寝苦しいよる
真夏の夜中、あまりにも寝苦しくて目が覚めた。どうやらエアコンが壊れたらしい。
汗ばんだ体がヌルついていて痒く、掻きむしりまた寝ようと思うが、どうにも暑さがたまらず台所に水を飲みに行った。
台所では蛇口がきちりと閉まっていなかったからか、水滴がはじける音が響いている。
日中なら気にも留めないこの音も真夜中だからだろうか、ひどく不気味である。
意識を逸らそうと頭を振り、本来の目的である蛇口をひねると出るはずの水が出てこない。
これは何かがおかしいと周りを見渡すと、なぜか部屋がひどく荒れ果て窓ガラスも割れている。
あまりの異様さに思わず後ずさりをすると、床も棚も黒ずんだ液体が飛び散ったかのような汚れがある。

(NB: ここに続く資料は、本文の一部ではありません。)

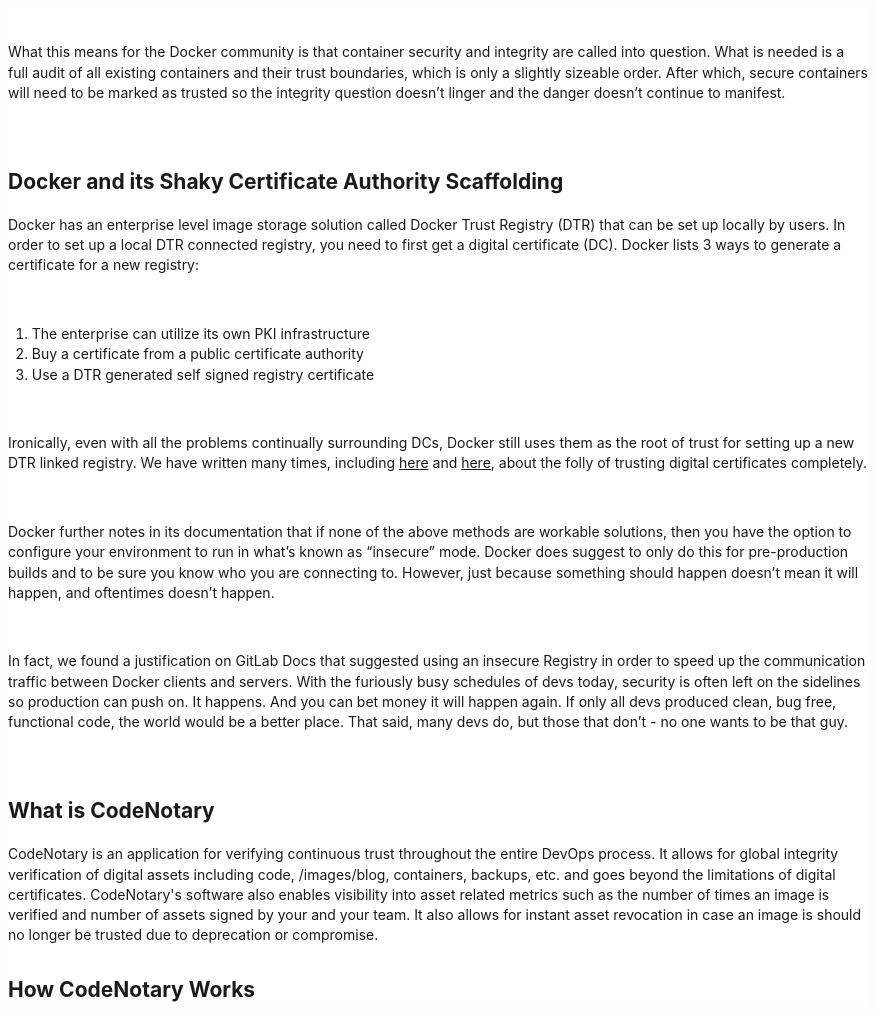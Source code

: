  

What this means for the Docker community is that container security and integrity are called into question. What is needed is a full audit of all existing containers and their trust boundaries, which is only a slightly sizeable order. After which, secure containers will need to be marked as trusted so the integrity question doesn’t linger and the danger doesn’t continue to manifest.

 

## **Docker and its Shaky Certificate Authority Scaffolding**

Docker has an enterprise level image storage solution called Docker Trust Registry (DTR) that can be set up locally by users. In order to set up a local DTR connected registry, you need to first get a digital certificate (DC). Docker lists 3 ways to generate a certificate for a new registry:

 

1. The enterprise can utilize its own PKI infrastructure
2. Buy a certificate from a public certificate authority
3. Use a DTR generated self signed registry certificate

 

Ironically, even with all the problems continually surrounding DCs, Docker still uses them as the root of trust for setting up a new DTR linked registry. We have written many times, including [here](https://www.codenotary.io/the-distributed-ledger-technology-at-the-center-of-the-code-signing-disruption/) and [here](https://www.codenotary.io/code-signing-certificates-journey-of-pain-3-when-even-signing-isnt-enough/), about the folly of trusting digital certificates completely.

 

Docker further notes in its documentation that if none of the above methods are workable solutions, then you have the option to configure your environment to run in what’s known as “insecure” mode. Docker does suggest to only do this for pre-production builds and to be sure you know who you are connecting to. However, just because something should happen doesn’t mean it will happen, and oftentimes doesn’t happen.

 

In fact, we found a justification on GitLab Docs that suggested using an insecure Registry in order to speed up the communication traffic between Docker clients and servers. With the furiously busy schedules of devs today, security is often left on the sidelines so production can push on. It happens. And you can bet money it will happen again. If only all devs produced clean, bug free, functional code, the world would be a better place. That said, many devs do, but those that don’t - no one wants to be that guy.

 

## **What is CodeNotary**

CodeNotary is an application for verifying continuous trust throughout the entire DevOps process. It allows for global integrity verification of digital assets including code, /images/blog, containers, backups, etc. and goes beyond the limitations of digital certificates. CodeNotary's software also enables visibility into asset related metrics such as the number of times an image is verified and number of assets signed by your and your team. It also allows for instant asset revocation in case an image is should no longer be trusted due to deprecation or compromise.

## **How CodeNotary Works**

壁のほうに目をやると、そこには手の跡が点々と隣の部屋に続いていた。
それに呼ばれるように跡をたどっていくと、玄関前にたどり着く。
そこには誰かが倒れていた。倒れている誰かはパジャマを着ているがひどく汚れている。
近寄りたくもないが、そのまま放置するわけにもいかない。
なけなしの勇気を振り絞ってそばに立ち顔を確認する。
その誰かは、俺の顔をしていた。
思い出す。あの時も暑苦しくて目が覚めた。水を飲もうと台所に行くと、そこには部屋を漁る男がいた。おそらく強盗だったんだろう。
思わず声をあげる俺をめった刺しにして、強盗は荷物をまとめて出て行った。
熱かったはずなのにひどく寒くなって、なのに焼けるように熱いところもあって。
壁伝いに何とか助けを呼ぼうと玄関に向かい、俺は・・・
ふと自分の体を見下ろす。汗でヌルついていると思っていた体は全身が血にぬれていた。
そっか、おれ、もう死んでるんだ。
そう思ったとたん、急に外に出るのが怖くなる。
あの強盗がまだ外にいるんじゃないだろうか?でもこの家に金目のものはないだろう。もう来ることは無いはずだ。
暑かったはずの体はひどく寒くなり、おとなしく布団に戻る。
そういえば自分はなぜ先ほど布団を出たんだっけ?
ああ、そういえばそうだった。
真夏の夜中、あまりにも寝苦しくて目が覚めた。どうやらエアコンが壊れたらしい。